Petitioner, moreover, by the supplemental petition for review in reality sought nullification of the Tax Court's judgment holding it liable for withholding tax, by simply and conveniently changing its theory and alleging therein payment of the income tax due on the reinsurance premiums, thus allegedly eliminating the reason and purpose for the withholding of such tax. Admission of the supplemental petition at the stage when it was filed would have been opening the door for a party litigant to wait until the court has rendered its opinion on a case and then, to best suit his purposes, change his stand on the point that had been submitted for resolution of the court. Justice requires that such speculation by a party should not be sanctioned by our courts. Neither can the courts countenance a situation where a party, through the use of a supplemental pleading, puts two agencies of the Government, such as the Court of Tax Appeals and the Bureau of Internal Revenue in contradictory positions for the benefit of the taxpayer and to the prejudice of the Government. Under the supplemental petition the Court of Tax Appeals would have been called upon to decide the propriety of the tax paid as reported in the late income tax returns. Eventually, it would have the effect of tying the hands of the Bureau of Internal Revenue, preventing it from verifying the returns and ultimately foiling collection of deficiency tax, if there be any.

We see no reason, therefore, to alter the course taken by the Tax Court in this regard.5 The admission or non-admission of a supplemental pleading lies in the sound discretion of the court before which its admission is sought. The Rules of Court states that on motion of a party "the court may, upon reasonable notice and upon such terms as are just, permit him to serve a supplemental pleading." 6 The admission of a supplemental pleading, therefore, is not a matter of right.

Finally, supplemental pleadings, as the name implies, are meant to supply deficiencies in aid of an original pleading, not to entirely substitute the latter.

WHEREFORE, the decision appealed from is hereby affirmed with costs against petitioner. It is so ordered.

Bengzon, C.J., Bautista Angelo, Concepcion, Reyes, J.B.L.. Barrera, Paredes, Dizon, Regala, Makalintal and Zaldivar, JJ., concur.

Footnotes

1Mertens, Jr., Jacob, Law On Federal Income Taxation, Vol. 8, Section 45-27.

2Imperial v. Collector of Internal Revenue, L-7924, September 30, 1955.
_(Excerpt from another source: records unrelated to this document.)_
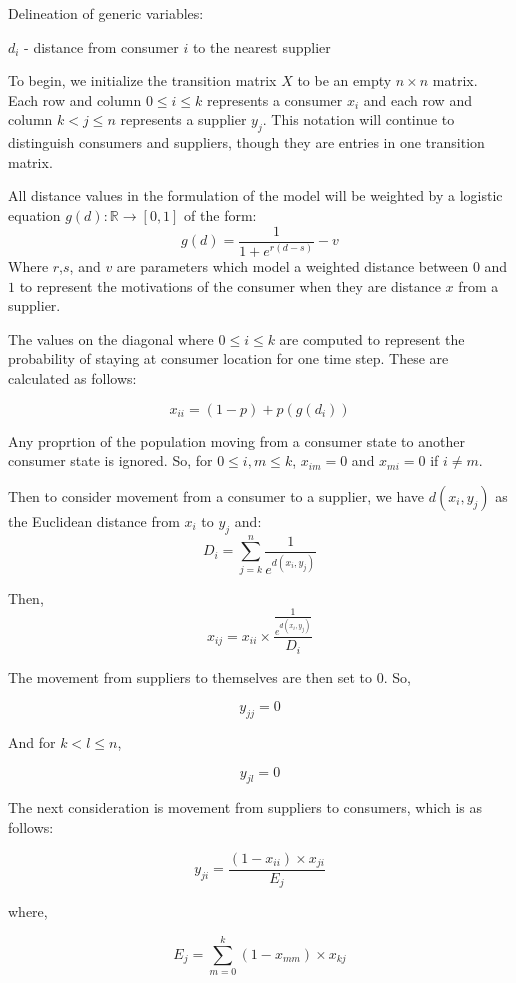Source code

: \documentclass[twoside,twocolumn]{article}
\begin{document}
Delineation of generic variables:


$d_{i}$ - distance from consumer $i$ to the nearest supplier

To begin, we initialize the transition matrix $X$ to be an empty $n \times n$ matrix.
Each row and column $0 \leq i \leq k$ represents a consumer $x_i$ and each row and column $k < j \leq n$ represents a supplier $y_j$.
This notation will continue to distinguish consumers and suppliers, though they are entries in one transition matrix. %

All distance values in the formulation of the model will be weighted by a logistic equation $g(d): \mathbb{R} \rightarrow [0,1]$ of the form:
$$g(d) = \frac{1}{1 + e^{r(d-s)}} - v$$
Where $r$,$s$, and $v$ are parameters which model  a weighted distance between $0$ and $1$ to represent the motivations of the consumer when they are distance $x$ from a supplier. %

The values on the diagonal where $0 \leq i \leq k$ are computed to represent the probability of staying at consumer location for one time step.
These are calculated as follows:

$$x_{ii} = (1-p) + p(g(d_{i}))$$

Any proprtion of the population moving from a consumer state to another consumer state is ignored. %
So, for $0 \leq i,m \leq k$, $x_{im} = 0$ and $x_{mi} = 0$ if $i \neq m$.

Then to consider movement from a consumer to a supplier, we have $d(x_i, y_j)$ as the Euclidean distance from $x_i$ to $y_j$ and:
$$D_i = \sum_{j=k}^{n} \frac{1}{e^{d(x_i,y_j)}}$$

Then,
$$x_{ij} = x_{ii} \times \frac{\frac{1}{e^{d(x_i,y_j)}}}{D_i}$$

The movement from suppliers to themselves are then set to 0.
So,

$$y_{jj} = 0$$

And for $k < l \leq n$,

$$y_{jl} = 0$$ %

The next consideration is movement from suppliers to consumers, which is as follows:

$$y_{ji} = \frac{(1-x_{ii})\times x_{ji}}{E_j}$$

where, 

$$E_j = \sum_{m=0}^{k} (1-x_{mm})\times x_{kj}$$
\end{document}

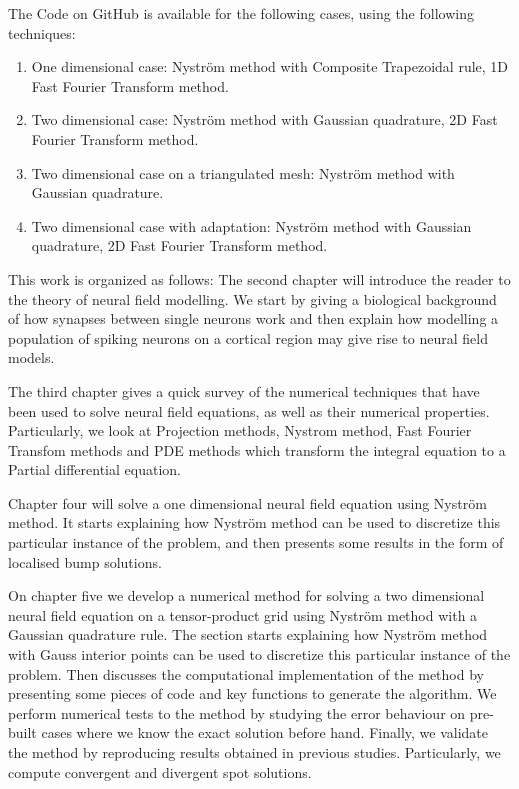 \documentclass{uonmathreport}
\begin{document}
The Code on GitHub is available for the following cases, using the following techniques:
\begin{enumerate}
	\itemsep-0.5em
	\item One dimensional case: Nystr\"om method with Composite Trapezoidal rule, 1D Fast Fourier Transform method.
	\item Two dimensional case: Nystr\"om method with Gaussian quadrature, 2D Fast Fourier Transform method.
	\item Two dimensional case on a triangulated mesh: Nystr\"om method with Gaussian quadrature.
	\item Two dimensional case with adaptation: Nystr\"om method with Gaussian quadrature, 2D Fast Fourier Transform method.
\end{enumerate}

This work is organized as follows: The second chapter will introduce the reader to the theory of neural field modelling. We start by giving a biological background of how synapses between single neurons work and then explain how modelling a population of spiking neurons on a cortical region may give rise to neural field models. 

The third chapter gives a quick survey of the numerical techniques that have been used to solve neural field equations, as well as their numerical properties. Particularly, we look at Projection methods, Nystrom method, Fast Fourier Transfom methods and PDE methods which transform the integral equation to a Partial differential equation. 

Chapter four will solve a one dimensional neural field equation using Nystr\"om method. It starts explaining how Nystr\"om method can be used to discretize this particular instance of the problem, and then presents some results in the form of localised bump solutions.

On chapter five we develop a numerical method for solving a two dimensional neural field equation on a tensor-product grid using Nystr\"om method with a Gaussian quadrature rule. The section starts explaining how Nystr\"om method with Gauss interior points can be used to discretize this particular instance of the problem. Then discusses the computational implementation of the method by presenting some pieces of code and key functions to generate the algorithm. We perform numerical tests to the method by studying the error behaviour on pre-built cases where we know the exact solution before hand. Finally, we validate the method by reproducing results obtained in previous studies. Particularly, we compute convergent and divergent spot solutions.
\end{document}
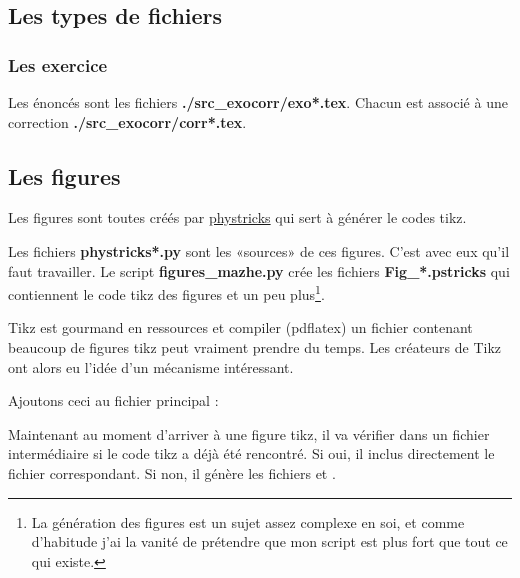 \subsection{Les types de fichiers}

\subsubsection{Les exercice}

Les énoncés sont les fichiers {\bf  ./src\_exocorr/exo*.tex}. Chacun est associé à une correction {\bf ./src\_exocorr/corr*.tex}.

\subsection{Les figures}

Les figures sont toutes créés par \href{https://github.com/LaurentClaessens/phystricks}{phystricks} qui sert à générer le codes tikz.

Les fichiers {\bf phystricks*.py} sont les «sources» de ces figures. C'est avec eux qu'il faut travailler. Le script {\bf figures\_mazhe.py} crée les fichiers {\bf Fig\_*.pstricks} qui contiennent le code tikz des figures et un peu plus\footnote{La génération des figures est un sujet assez complexe en soi, et comme d'habitude j'ai la vanité de prétendre que mon script est plus fort que tout ce qui existe.}.

Tikz est gourmand en ressources et compiler (pdflatex) un fichier contenant beaucoup de figures tikz peut vraiment prendre du temps. Les créateurs de Tikz ont alors eu l'idée d'un mécanisme intéressant. 

Ajoutons ceci au fichier principal :


Maintenant au moment d'arriver à une figure tikz, il va vérifier dans un fichier intermédiaire  si le code tikz a déjà été rencontré. Si oui, il inclus directement le fichier  correspondant. Si non, il génère les fichiers  et .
3Sec. 54, Nat. Int. Rev. Code.

4Hilado v. Collector of Internal Revenue, 52 O.G. 2481; Koppel (Philippines), Inc. v. Collector of Internal Revenue, L-10530, Sept. 19, 1961; Compañia General de Tabacos de Filipinas v. City of Manila, L-16619, June 29, 1963.

5Petitioner has cited cases that have no application here. The supplemental petition was not intended to cure a defect as in Cuyugan v. Dizon, 46 O.G. 673; neither was it interposed pending trial of the case, that is, before a decision has been.

6Sec. 5, Rule 17, now Sec 6, Rule 10, Rule of Court.